Problem to work on: Show every line in the records below that contains the word "Eater".

[Available data — start]

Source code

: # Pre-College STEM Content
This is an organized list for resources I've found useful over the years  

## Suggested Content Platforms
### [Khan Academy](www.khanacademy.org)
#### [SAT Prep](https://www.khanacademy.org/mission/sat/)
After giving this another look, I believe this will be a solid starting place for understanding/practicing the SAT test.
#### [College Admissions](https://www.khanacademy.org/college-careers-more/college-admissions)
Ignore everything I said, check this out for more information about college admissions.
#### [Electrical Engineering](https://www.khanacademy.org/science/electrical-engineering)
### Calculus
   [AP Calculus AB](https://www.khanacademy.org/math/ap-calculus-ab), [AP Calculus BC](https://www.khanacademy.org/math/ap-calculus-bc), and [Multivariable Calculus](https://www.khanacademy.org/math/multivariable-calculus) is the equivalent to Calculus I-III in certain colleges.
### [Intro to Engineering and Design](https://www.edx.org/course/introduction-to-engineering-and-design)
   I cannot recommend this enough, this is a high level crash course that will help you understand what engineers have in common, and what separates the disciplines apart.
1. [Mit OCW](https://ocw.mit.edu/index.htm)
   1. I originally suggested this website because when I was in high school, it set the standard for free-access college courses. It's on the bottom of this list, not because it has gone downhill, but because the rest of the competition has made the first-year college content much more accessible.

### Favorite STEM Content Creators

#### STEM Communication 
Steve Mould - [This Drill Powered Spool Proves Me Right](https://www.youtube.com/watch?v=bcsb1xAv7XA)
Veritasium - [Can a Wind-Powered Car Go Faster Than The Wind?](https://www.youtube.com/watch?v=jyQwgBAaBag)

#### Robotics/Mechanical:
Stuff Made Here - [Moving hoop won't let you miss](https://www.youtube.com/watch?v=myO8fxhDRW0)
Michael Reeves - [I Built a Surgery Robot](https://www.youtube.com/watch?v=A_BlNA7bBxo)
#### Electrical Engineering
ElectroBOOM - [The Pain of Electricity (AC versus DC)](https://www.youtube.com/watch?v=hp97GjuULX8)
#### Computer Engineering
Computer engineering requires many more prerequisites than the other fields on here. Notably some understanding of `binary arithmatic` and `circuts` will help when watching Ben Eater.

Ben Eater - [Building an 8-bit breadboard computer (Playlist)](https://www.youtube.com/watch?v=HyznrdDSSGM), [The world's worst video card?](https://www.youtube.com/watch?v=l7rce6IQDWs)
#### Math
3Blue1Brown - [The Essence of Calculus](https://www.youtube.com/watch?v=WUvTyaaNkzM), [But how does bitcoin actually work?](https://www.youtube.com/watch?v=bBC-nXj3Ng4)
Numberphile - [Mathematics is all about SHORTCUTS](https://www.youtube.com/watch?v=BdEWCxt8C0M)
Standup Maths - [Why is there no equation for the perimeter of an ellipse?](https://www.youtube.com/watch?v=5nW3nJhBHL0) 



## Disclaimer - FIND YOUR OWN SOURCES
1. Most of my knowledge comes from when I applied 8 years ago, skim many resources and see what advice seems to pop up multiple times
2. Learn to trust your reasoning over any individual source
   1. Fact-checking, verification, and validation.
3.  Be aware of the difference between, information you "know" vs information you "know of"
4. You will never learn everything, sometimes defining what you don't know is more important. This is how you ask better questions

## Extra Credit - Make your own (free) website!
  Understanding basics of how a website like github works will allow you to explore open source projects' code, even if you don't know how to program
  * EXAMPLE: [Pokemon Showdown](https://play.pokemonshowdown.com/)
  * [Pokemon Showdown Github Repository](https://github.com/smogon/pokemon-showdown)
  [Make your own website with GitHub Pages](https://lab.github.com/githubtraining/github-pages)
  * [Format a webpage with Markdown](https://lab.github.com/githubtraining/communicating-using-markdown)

[Available data — finish]

Answer space:
Computer engineering requires many more prerequisites than the other fields on here. Notably some understanding of `binary arithmatic` and `circuts` will help when watching Ben Eater.
Ben Eater - [Building an 8-bit breadboard computer (Playlist)](https://www.youtube.com/watch?v=HyznrdDSSGM), [The world's worst video card?](https://www.youtube.com/watch?v=l7rce6IQDWs)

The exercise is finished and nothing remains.